An Article This Old Engineer Would Love
I saw a great article today, an interview with Drop.io's founder Sam Lessin and NYTech Meetup's Nate Westheimer.
The gist? Non-technical founders will always make "subpar products that fail slowly." The main thrust of the argument is that non-technical founders have vision, and in translating that vision to the implementors, well, something gets "lost in translation."
I am an engineer at heart. I consult nowadays, most of the time on technology and business operations, oftentimes also on product strategy. I have an MBA from Duke University's Fuqua School of Business, and am highly conversant in product strategy, But at heart I am engineer. Nothing makes me as happy as building something that works.
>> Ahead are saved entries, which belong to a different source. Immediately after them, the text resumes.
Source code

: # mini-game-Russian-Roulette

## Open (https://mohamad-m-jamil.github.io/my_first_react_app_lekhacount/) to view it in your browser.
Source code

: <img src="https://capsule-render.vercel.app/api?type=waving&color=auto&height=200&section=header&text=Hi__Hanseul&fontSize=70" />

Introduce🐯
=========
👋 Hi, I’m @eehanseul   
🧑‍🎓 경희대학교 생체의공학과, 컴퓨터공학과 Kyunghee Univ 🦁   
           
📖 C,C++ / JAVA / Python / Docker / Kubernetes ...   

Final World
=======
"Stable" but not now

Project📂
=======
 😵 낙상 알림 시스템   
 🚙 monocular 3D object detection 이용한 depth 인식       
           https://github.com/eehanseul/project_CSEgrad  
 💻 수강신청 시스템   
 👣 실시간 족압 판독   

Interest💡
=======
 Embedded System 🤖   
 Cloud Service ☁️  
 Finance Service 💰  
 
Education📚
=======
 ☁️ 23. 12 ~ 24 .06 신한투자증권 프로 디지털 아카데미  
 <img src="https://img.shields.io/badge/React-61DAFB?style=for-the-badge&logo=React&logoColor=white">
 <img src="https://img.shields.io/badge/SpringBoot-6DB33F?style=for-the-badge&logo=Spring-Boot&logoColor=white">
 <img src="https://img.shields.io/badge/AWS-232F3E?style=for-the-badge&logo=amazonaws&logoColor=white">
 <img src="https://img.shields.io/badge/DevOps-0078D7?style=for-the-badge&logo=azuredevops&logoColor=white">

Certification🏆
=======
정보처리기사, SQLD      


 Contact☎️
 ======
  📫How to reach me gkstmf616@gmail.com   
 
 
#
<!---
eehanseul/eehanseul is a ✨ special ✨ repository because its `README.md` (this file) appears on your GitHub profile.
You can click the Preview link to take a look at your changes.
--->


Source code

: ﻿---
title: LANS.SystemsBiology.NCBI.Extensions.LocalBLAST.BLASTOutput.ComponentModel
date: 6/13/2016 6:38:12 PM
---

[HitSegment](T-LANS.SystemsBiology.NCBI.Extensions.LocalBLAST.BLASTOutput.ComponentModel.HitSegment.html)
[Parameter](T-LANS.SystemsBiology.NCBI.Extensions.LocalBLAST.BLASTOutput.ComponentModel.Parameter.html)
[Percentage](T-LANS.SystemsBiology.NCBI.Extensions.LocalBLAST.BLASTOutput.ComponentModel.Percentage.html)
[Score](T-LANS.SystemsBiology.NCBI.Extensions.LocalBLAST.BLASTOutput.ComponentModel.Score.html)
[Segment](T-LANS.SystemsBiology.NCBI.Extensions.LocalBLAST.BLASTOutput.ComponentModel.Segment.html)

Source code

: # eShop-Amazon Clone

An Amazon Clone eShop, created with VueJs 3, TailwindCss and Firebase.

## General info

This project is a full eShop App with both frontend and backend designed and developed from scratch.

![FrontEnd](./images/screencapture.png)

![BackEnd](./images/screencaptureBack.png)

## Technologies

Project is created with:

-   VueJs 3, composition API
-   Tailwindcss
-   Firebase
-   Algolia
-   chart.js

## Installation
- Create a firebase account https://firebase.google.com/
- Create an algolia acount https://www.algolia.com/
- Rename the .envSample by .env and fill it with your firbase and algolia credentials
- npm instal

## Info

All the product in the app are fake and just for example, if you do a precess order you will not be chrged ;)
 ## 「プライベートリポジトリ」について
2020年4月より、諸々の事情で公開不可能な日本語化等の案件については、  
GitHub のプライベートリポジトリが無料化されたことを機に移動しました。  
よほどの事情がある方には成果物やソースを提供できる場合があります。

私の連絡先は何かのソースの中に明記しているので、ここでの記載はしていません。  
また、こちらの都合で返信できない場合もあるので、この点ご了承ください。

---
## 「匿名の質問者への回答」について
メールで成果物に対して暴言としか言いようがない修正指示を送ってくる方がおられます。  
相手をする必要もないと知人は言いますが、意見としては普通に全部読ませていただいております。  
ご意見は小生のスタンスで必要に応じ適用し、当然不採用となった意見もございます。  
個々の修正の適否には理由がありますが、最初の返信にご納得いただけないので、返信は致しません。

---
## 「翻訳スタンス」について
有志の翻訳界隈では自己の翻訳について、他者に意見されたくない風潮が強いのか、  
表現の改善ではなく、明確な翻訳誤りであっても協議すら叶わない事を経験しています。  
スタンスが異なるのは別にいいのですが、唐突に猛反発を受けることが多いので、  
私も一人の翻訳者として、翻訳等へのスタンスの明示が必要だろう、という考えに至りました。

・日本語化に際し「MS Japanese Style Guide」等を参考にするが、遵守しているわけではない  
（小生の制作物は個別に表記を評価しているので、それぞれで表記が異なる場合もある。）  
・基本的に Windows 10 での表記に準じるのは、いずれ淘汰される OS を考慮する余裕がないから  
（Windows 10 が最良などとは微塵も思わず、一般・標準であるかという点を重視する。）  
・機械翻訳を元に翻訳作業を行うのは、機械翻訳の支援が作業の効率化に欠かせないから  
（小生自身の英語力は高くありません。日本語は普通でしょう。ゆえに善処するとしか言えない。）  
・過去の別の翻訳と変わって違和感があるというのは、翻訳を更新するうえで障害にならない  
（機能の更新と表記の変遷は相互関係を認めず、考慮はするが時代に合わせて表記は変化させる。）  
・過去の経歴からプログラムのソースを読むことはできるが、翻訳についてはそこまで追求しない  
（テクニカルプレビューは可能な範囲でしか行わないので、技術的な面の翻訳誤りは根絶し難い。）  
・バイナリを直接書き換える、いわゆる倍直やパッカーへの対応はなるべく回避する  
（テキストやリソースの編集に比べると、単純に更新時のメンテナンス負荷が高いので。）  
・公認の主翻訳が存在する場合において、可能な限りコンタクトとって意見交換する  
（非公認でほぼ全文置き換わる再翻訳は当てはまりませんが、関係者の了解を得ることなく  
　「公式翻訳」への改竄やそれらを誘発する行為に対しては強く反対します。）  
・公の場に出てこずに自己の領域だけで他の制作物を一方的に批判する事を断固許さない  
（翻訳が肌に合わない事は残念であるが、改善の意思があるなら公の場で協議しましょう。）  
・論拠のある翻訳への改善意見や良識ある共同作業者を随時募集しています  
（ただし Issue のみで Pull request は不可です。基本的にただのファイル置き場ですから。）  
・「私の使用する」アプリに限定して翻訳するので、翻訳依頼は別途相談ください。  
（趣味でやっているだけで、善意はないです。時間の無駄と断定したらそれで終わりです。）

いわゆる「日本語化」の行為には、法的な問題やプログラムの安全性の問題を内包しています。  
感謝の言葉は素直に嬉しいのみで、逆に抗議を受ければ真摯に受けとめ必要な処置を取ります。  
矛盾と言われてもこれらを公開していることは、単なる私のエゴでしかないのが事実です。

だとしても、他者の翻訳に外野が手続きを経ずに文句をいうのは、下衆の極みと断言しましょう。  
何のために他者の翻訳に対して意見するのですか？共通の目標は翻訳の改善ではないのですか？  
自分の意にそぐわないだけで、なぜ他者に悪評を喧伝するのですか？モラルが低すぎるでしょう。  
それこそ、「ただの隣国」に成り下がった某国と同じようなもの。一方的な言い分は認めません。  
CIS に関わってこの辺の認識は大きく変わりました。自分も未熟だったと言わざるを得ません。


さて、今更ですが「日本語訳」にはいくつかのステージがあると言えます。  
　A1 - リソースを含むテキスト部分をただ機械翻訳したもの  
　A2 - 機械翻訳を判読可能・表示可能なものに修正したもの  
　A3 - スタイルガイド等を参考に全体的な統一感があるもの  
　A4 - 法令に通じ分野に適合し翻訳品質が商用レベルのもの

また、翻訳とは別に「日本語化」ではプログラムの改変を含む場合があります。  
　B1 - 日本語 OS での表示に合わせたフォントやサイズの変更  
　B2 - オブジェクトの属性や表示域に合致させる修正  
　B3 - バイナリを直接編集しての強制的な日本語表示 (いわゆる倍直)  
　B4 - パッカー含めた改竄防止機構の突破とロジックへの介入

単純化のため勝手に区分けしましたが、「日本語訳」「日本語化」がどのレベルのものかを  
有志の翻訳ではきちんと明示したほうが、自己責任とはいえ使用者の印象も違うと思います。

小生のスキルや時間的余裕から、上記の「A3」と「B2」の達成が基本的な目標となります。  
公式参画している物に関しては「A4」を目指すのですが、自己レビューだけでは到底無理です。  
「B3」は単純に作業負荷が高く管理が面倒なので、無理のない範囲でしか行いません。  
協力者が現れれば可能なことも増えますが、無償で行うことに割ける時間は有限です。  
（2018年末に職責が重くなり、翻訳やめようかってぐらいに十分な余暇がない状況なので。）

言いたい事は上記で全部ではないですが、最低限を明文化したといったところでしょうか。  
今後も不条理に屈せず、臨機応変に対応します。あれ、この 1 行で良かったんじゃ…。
So, I still build with Lego; I learn whatever the latest infrastructure and software platforms are out there; I contribute to the open-source community whenever I can (https://github.com/deitch for the curious).
Not surprisingly, this engineer has a bias towards an article that says that techies are better at the startup business. But I think Alyson Shontell has a point here, beyond the "lost in translation" problem.
Techies, engineers in general, are people of building new products. They love it, live it, breathe it. And they don't stop with software or hardware. They want to reengineer everything to be newer and better. Technical people have a great weakness, their blind spot as to how real people will use (or not use) and pay for (or not pay for) their products. But they will always envision new products and services, and ways the world could just be a better place.
Conversely, when I meet a startup founded by marketers or salespeople who have no technology experience, I can almost put the words in their mouths. I *know* they will soon say, "we can just hire the technical talent." I run far away from those, as fast as I can... and I run regularly.
Every one of the great companies, almost without exception (Jeff Bezos is raised in the comments, but I don't know if he knew how to code in his DE Shaw days), was founded by a technologist: Bill Gates of Microsoft; Jobs (yes, he even built circuit boards) & Wozniak of Apple; Page and Brin of Google; the list goes on.
I admit my bias, but that doesn't change the reality. If you want success, make sure technologists are founders, or at the very least equal co-founders.